Habile dans toutes les techniques, fervente de couleurs, de collages, de reprises et d’invention, Madeleine a arrêté de peindre après la mort de François, mais elle a continué de créer, notamment des mosaïques, des reliquaires. Elle travaille actuellement sur un grand tableau, un retable de 2,80 sur 1,20 m. Avec toujours autant d’ouverture, d’énergie et d’inspiration. « C’est le travail d’une vie consacrée à l’art », avoue-t-elle sans ambages, reconnaissant à François « un regard tourné vers le haut ». Un regard partagé.
Michèle Fizaine
* Ses nombreux tableaux sur les joutes ont toujours eu un grand succès. L’an dernier elle a signé l’affiche de la Saint-Louis, qui a fait l’objet d’une polémique car la mairie a choisi un tableau qui avait fait l’affiche d’un tournoi en 1999… (Lire les joutes s’affichent pour la Saint-Louis 2024 »)

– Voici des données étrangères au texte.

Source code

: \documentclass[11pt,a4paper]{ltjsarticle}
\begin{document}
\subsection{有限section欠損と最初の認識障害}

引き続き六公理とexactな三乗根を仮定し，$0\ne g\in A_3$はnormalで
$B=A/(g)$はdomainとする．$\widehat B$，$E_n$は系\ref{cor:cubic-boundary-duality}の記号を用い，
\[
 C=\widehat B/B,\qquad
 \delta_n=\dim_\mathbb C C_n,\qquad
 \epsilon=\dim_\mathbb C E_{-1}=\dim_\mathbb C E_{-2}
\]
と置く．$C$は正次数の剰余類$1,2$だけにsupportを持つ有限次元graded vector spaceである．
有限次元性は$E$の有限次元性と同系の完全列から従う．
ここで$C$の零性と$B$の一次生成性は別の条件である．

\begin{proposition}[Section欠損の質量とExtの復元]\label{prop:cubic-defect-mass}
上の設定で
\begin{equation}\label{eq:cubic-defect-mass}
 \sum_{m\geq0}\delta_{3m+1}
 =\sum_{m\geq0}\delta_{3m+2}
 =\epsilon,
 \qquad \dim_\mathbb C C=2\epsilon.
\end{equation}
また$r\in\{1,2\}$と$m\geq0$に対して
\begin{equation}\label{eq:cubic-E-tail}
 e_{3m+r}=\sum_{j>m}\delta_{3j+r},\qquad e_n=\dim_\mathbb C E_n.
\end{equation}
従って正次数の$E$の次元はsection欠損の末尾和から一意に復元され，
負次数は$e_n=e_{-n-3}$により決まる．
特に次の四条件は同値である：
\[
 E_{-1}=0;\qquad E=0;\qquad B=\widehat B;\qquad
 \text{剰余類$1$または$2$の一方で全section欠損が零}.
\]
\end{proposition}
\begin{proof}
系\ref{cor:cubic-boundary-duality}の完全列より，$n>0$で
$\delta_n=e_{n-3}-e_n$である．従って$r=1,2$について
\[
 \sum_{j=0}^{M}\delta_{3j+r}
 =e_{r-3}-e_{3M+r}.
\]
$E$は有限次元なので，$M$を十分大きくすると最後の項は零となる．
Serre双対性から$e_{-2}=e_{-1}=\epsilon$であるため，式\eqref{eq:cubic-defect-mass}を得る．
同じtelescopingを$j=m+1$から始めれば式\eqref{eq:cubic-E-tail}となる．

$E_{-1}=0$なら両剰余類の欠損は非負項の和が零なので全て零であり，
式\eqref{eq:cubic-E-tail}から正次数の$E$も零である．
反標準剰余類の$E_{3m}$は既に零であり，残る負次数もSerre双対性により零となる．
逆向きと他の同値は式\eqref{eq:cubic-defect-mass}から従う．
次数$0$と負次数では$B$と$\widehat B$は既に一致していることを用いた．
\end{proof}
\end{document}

Maison-atelier des Sergio Molinier, 287 rue du parc d’Issanka 34560 Poussan, Hérault. O6 84 85 55 08
Notes:
- La Fèsta de l’Issanka Chagrin), chagrin, fai ta mala… Quand lo cant de la cigala A l’epòca de St Clar Vos ditz fasètz vòstra mala Anatz vos a l’Issanka Assetats dessús l’erbèta Totes en cur cantaretz, Aquel bèl refrin de Cetta Que tot lo pòble a aprés : Chagrin, chagrin, fai ta mala Nautres nos volèm amusar Déjà canta la cigala Aicí la fèsta de l’Issanka. Traduction : La Fête de l’Issanka Chagrin, chagrin, fais ta malle Quand le chant de la cigale À l’époque de Saint Clair Vous dit de faire votre malle, Allez tous à Issanka. Assis dessus l’herbette Tous en chœur vous chanterez Ce joli refrain de Cette Que tout le monde a appris : Chagrin, chagrin, fais ta malle, Nous voulons nous amuser ; Déjà chante la cigale Voici la fête d’Issanka.